PRIVACY-PRESERVING DETECTION OF SENSITIVE DATA EXPOSURE

ABSTRACT:

Statistics from security firms, research institutions and government organizations show that the numbers of data-leak instances have grown rapidly in recent years. Among various data-leak cases, human mistakes are one of the main causes of data loss. There exist solutions detecting inadvertent sensitive data leaks caused by human mistakes and to provide alerts for organizations. A common approach is to screen content in storage and transmission for exposed sensitive information. Such an approach usually requires the detection operation to be conducted in secrecy. However, this secrecy requirement is challenging to satisfy in practice, as detection servers may be compromised or outsourced.

In this paper, we present a privacy preserving data-leak detection (DLD) solution to solve the issue where a special set of sensitive data digests is used in detection. The advantage of our method is that it enables the data owner to safely delegate the detection operation to a semihonest provider without revealing the sensitive data to the provider. We describe how Internet service providers can offer their customers DLD as an add-on service with strong privacy guarantees. The evaluation results show that our method can support accurate detection with very small number of false alarms under various data-leak scenarios.

INTRODUCTION:

According to a report from Risk Based Security (RBS), the number of leaked sensitive data records has increased dramatically during the last few years, i.e., from 412 million in 2012 to 822 million in 2013. Deliberately planned attacks, inadvertent leaks (e.g., forwarding confidential emails to unclassified email accounts), and human mistakes (e.g., assigning the wrong privilege) lead to most of the data-leak incidents. Detecting and preventing data leaks requires a set of complementary solutions, which may include data-leak detection, data confinement, stealthy malware detection and policy enforcement.

Network data-leak detection (DLD) typically performs deep packet inspection (DPI) and searches for any occurrences of sensitive data patterns. DPI is a technique to analyze payloads of IP/TCP packets for inspecting application layer data, e.g., HTTP header/content. Alerts are triggered when the amount of sensitive data found in traffic passes a threshold. The detection system can be deployed on a router or integrated into existing network intrusion detection systems (NIDS). Straightforward realizations of data-leak detection require the plaintext sensitive data.

However, this requirement is undesirable, as it may threaten the confidentiality of the sensitive information. If a detection system is compromised, then it may expose the plaintext sensitive data (in memory). In addition, the data owner may need to outsource the data-leak detection to providers, but may be unwilling to reveal the plaintext sensitive data to them. Therefore, one needs new data-leak detection solutions that allow the providers to scan content for leaks without learning the sensitive information.

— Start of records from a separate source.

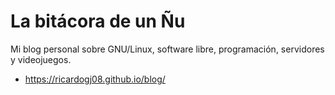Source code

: # La bitácora de un Ñu

Mi blog personal sobre GNU/Linux, software libre, programación, servidores y videojuegos.

* <https://ricardogj08.github.io/blog/>
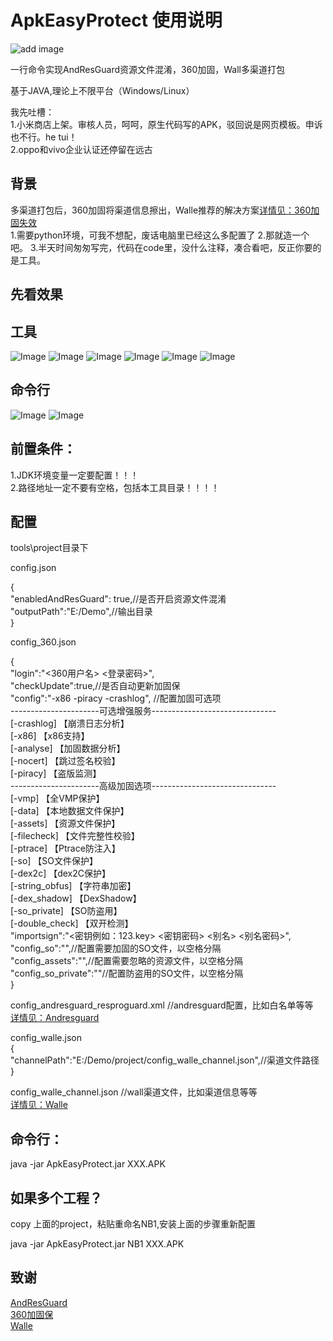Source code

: # ApkEasyProtect 使用说明 #

![add image](https://github.com/doaya/ApkEasyProtect/tree/master/image/*.png)

一行命令实现AndResGuard资源文件混淆，360加固，Wall多渠道打包

基于JAVA,理论上不限平台（Windows/Linux）

我先吐槽：  
1.小米商店上架。审核人员，呵呵，原生代码写的APK，驳回说是网页模板。申诉也不行。he tui！  
2.oppo和vivo企业认证还停留在远古  

## 背景
多渠道打包后，360加固将渠道信息擦出，Walle推荐的解决方案[详情见：360加固失效](https://github.com/Meituan-Dianping/walle/wiki/360加固失效？)  
1.需要python环境，可我不想配，废话电脑里已经这么多配置了
2.那就造一个吧。
3.半天时间匆匆写完，代码在code里，没什么注释，凑合看吧，反正你要的是工具。

## 先看效果
## 工具
![Image](https://github.com/doaya/ApkEasyProtect/tree/master/image/1.png)
![Image](https://github.com/doaya/ApkEasyProtect/tree/master/image//2.png)
![Image](https://github.com/doaya/ApkEasyProtect/tree/master/image//3.png)
![Image](https://github.com/doaya/ApkEasyProtect/tree/master/image//4.png)
![Image](https://github.com/doaya/ApkEasyProtect/tree/master/image//5.png)
![Image](https://github.com/doaya/ApkEasyProtect/tree/master/image//6.png)

## 命令行
![Image](https://github.com/doaya/ApkEasyProtect/tree/master/image//7.png)
![Image](https://github.com/doaya/ApkEasyProtect/tree/master/image//8.png)

## 前置条件：
1.JDK环境变量一定要配置！！！  
2.路径地址一定不要有空格，包括本工具目录！！！！

## 配置
tools\project目录下  

config.json

{  
  "enabledAndResGuard": true,//是否开启资源文件混淆  
  "outputPath":"E:/Demo",//输出目录  
}  

config_360.json  

{  
    "login":"<360用户名> <登录密码>",  
	"checkUpdate":true,//是否自动更新加固保  
    "config":"-x86 -piracy -crashlog", //配置加固可选项  
	----------------------可选增强服务-------------------------------  
		[-crashlog]				【崩溃日志分析】  
		[-x86]					【x86支持】  
		[-analyse]				【加固数据分析】  
		[-nocert]				【跳过签名校验】  
		[-piracy]				【盗版监测】  
	----------------------高级加固选项-------------------------------  
		[-vmp]					【全VMP保护】  
		[-data]					【本地数据文件保护】  
		[-assets]				【资源文件保护】  
		[-filecheck]				【文件完整性校验】  
		[-ptrace]				【Ptrace防注入】  
		[-so]					【SO文件保护】  
		[-dex2c]				【dex2C保护】  
		[-string_obfus]				【字符串加密】  
		[-dex_shadow]				【DexShadow】  
		[-so_private]				【SO防盗用】  
		[-double_check]				【双开检测】  
    "importsign":"<密钥例如：123.key> <密钥密码> <别名> <别名密码>",  
    "config_so":"",//配置需要加固的SO文件，以空格分隔  
    "config_assets":"",//配置需要忽略的资源文件，以空格分隔  
    "config_so_private":""//配置防盗用的SO文件，以空格分隔  
}  

config_andresguard_resproguard.xml //andresguard配置，比如白名单等等  
[详情见：Andresguard](https://github.com/shwenzhang/AndResGuard)  

config_walle.json  
{  
	"channelPath":"E:/Demo/project/config_walle_channel.json",//渠道文件路径  
}  

config_walle_channel.json //wall渠道文件，比如渠道信息等等  
[详情见：Walle](https://github.com/Meituan-Dianping/walle/tree/master/walle-cli)  


## 命令行：
java -jar ApkEasyProtect.jar XXX.APK

## 如果多个工程？
copy 上面的project，粘贴重命名NB1,安装上面的步骤重新配置

java -jar ApkEasyProtect.jar NB1 XXX.APK


## 致谢

[AndResGuard](https://github.com/shwenzhang/AndResGuard)  
[360加固保](https://jiagu.360.cn)  
[Walle](https://github.com/Meituan-Dianping/walle/tree/master/walle-cli)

In this paper, we propose a data-leak detection solution which can be outsourced and be deployed in a semihonest detection environment. We design, implement, and evaluate our fuzzy fingerprint technique that enhances data privacy during data-leak detection operations. Our approach is based on a fast and practical one-way computation on the sensitive data (SSN records, classified documents, sensitive emails, etc.). It enables the data owner to securely delegate the content-inspection task to DLD providers without exposing the sensitive data. Using our detection method, the DLD provider, who is modeled as an honest-but-curious (aka semi-honest) adversary, can only gain limited knowledge about the sensitive data from either the released digests, or the content being inspected. Using our techniques, an Internet service provider (ISP) can perform detection on its customers’ traffic securely and provide data-leak detection as an add-on service for its customers. In another scenario, individuals can mark their own sensitive data and ask the administrator of their local network to detect data leaks for them.

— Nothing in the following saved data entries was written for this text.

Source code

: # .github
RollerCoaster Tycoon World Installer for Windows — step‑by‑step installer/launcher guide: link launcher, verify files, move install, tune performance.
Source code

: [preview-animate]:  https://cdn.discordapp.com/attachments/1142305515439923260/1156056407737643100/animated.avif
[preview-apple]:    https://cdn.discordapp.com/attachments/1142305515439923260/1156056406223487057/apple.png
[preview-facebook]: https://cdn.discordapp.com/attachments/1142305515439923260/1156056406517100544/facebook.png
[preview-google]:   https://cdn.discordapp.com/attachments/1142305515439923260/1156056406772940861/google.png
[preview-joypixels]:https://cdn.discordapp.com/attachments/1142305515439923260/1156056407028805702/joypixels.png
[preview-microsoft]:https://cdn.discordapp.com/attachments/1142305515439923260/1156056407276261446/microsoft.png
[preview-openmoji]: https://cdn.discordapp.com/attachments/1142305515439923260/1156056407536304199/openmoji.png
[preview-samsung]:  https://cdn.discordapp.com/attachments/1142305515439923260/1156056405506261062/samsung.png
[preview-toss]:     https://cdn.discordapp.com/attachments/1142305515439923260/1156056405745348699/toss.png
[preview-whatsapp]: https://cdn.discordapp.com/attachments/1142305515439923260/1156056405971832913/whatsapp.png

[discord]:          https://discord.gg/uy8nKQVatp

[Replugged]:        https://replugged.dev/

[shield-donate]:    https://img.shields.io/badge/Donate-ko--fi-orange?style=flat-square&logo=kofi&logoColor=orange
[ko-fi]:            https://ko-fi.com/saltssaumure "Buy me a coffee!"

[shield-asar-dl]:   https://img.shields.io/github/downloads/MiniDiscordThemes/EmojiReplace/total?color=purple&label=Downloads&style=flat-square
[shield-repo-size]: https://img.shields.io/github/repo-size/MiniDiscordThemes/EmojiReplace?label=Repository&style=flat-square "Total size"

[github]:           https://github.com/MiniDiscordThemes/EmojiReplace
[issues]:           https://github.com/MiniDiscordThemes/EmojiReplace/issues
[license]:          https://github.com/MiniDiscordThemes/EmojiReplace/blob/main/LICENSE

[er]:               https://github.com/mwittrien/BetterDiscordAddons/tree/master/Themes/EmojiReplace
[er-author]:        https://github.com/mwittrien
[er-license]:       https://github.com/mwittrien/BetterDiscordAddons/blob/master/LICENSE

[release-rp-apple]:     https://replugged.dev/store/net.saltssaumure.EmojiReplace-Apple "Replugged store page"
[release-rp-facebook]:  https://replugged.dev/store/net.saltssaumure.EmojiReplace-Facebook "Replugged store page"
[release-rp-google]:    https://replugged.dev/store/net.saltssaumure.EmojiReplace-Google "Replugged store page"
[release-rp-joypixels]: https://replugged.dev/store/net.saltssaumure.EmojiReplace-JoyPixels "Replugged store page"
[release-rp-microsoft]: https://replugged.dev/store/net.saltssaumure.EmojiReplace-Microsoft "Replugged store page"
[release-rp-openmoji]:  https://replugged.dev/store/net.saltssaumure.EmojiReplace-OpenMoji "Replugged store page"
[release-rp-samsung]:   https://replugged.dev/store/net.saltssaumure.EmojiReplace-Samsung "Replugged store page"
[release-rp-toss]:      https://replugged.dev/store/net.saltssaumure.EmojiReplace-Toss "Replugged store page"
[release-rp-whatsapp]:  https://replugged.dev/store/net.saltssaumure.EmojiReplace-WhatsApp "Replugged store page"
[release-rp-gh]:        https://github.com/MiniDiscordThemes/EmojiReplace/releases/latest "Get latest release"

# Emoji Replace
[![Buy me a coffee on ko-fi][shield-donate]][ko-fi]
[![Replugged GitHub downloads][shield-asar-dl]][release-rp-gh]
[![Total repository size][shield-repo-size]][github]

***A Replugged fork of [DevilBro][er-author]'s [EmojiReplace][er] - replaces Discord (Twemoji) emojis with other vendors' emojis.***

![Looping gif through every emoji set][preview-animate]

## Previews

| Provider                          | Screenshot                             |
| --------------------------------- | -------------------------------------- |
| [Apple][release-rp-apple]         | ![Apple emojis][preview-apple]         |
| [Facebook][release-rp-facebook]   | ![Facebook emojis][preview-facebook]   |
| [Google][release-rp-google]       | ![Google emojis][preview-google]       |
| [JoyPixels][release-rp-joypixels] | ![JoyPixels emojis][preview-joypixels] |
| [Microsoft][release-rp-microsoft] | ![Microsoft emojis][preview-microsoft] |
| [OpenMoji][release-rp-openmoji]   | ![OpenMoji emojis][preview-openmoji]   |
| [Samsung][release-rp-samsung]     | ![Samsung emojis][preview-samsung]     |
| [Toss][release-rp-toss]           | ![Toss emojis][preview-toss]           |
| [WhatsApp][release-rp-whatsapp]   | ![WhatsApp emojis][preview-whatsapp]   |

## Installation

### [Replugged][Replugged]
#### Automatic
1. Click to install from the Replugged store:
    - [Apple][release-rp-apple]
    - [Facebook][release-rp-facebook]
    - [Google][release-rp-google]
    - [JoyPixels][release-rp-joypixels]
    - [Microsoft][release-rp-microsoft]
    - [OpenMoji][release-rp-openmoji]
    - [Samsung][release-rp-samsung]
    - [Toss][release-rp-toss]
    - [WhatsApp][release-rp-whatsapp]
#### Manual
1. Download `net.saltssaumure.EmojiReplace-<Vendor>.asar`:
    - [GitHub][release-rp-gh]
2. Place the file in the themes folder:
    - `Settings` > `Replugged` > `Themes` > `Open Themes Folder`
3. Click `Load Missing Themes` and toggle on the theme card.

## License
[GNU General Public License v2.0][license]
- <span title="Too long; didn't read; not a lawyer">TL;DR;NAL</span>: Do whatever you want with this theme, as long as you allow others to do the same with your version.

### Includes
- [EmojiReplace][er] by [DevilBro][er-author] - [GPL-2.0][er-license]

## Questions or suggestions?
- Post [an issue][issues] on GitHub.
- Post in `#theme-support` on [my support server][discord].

In our detection procedure, the data owner computes a special set of digests or fingerprints from the sensitive data and then discloses only a small amount of them to the DLD provider. The DLD provider computes fingerprints from network traffic and identifies potential leaks in them. To prevent the DLD provider from gathering exact knowledge about the sensitive data, the collection of potential leaks is composed of real leaks and noises. It is the data owner, who post-processes the potential leaks sent back by the DLD provider and determines whether there is any real data leak.

Our contributions are summarized as follows.

1) We describe a privacy-preserving data-leak detection model for preventing inadvertent data leak in network traffic. Our model supports detection operation delegation and ISPs can provide data-leak detection as an add-on service to their customers using our model. We design, implement, and evaluate an efficient technique, fuzzy fingerprint, for privacy-preserving data-leak detection. Fuzzy fingerprints are special sensitive data digests prepared by the data owner for release to the DLD provider.

2) We implement our detection system and perform extensive experimental evaluation on 2.6 GB Enron dataset, Internet surfing traffic of 20 users, and also 5 simulated real-worlds data-leak scenarios to measure its privacy guarantee, detection rate and efficiency. Our results indicate high accuracy achieved by our underlying scheme with very low false positive rate. Our results also show that the detection accuracy does not degrade much when only partial (sampled) sensitive-data digests are used. In addition, we give an empirical analysis of our fuzzification as well as of the fairness of fingerprint partial disclosure.

LITRATURE SURVEY

PRIVACY-AWARE COLLABORATIVE SPAM FILTERING

AUTHORS: K. Li, Z. Zhong, and L. Ramaswamy

PUBLISH: IEEE Trans. Parallel Distrib. Syst., vol. 20, no. 5, pp. 725–739, May 2009.

EXPLANATION:

While the concept of collaboration provides a natural defense against massive spam e-mails directed at large numbers of recipients, designing effective collaborative anti-spam systems raises several important research challenges. First and foremost, since e-mails may contain confidential information, any collaborative anti-spam approach has to guarantee strong privacy protection to the participating entities. Second, the continuously evolving nature of spam demands the collaborative techniques to be resilient to various kinds of camouflage attacks. Third, the collaboration has to be lightweight, efficient, and scalable. Toward addressing these challenges, this paper presents ALPACAS-a privacy-aware framework for collaborative spam filtering. Learn and develop projects with full support. In designing the ALPACAS framework, we make two unique contributions. The first is a feature-preserving message transformation technique that is highly resilient against the latest kinds of spam attacks. The second is a privacy-preserving protocol that provides enhanced privacy guarantees to the participating entities. Our experimental results conducted on a real e-mail data set shows that the proposed framework provides a 10 fold improvement in the false negative rate over the Bayesian-based Bogofilter when faced with one of the recent kinds of spam attacks. Further, the privacy breaches are extremely rare. This demonstrates the strong privacy protection provided by the ALPACAS system.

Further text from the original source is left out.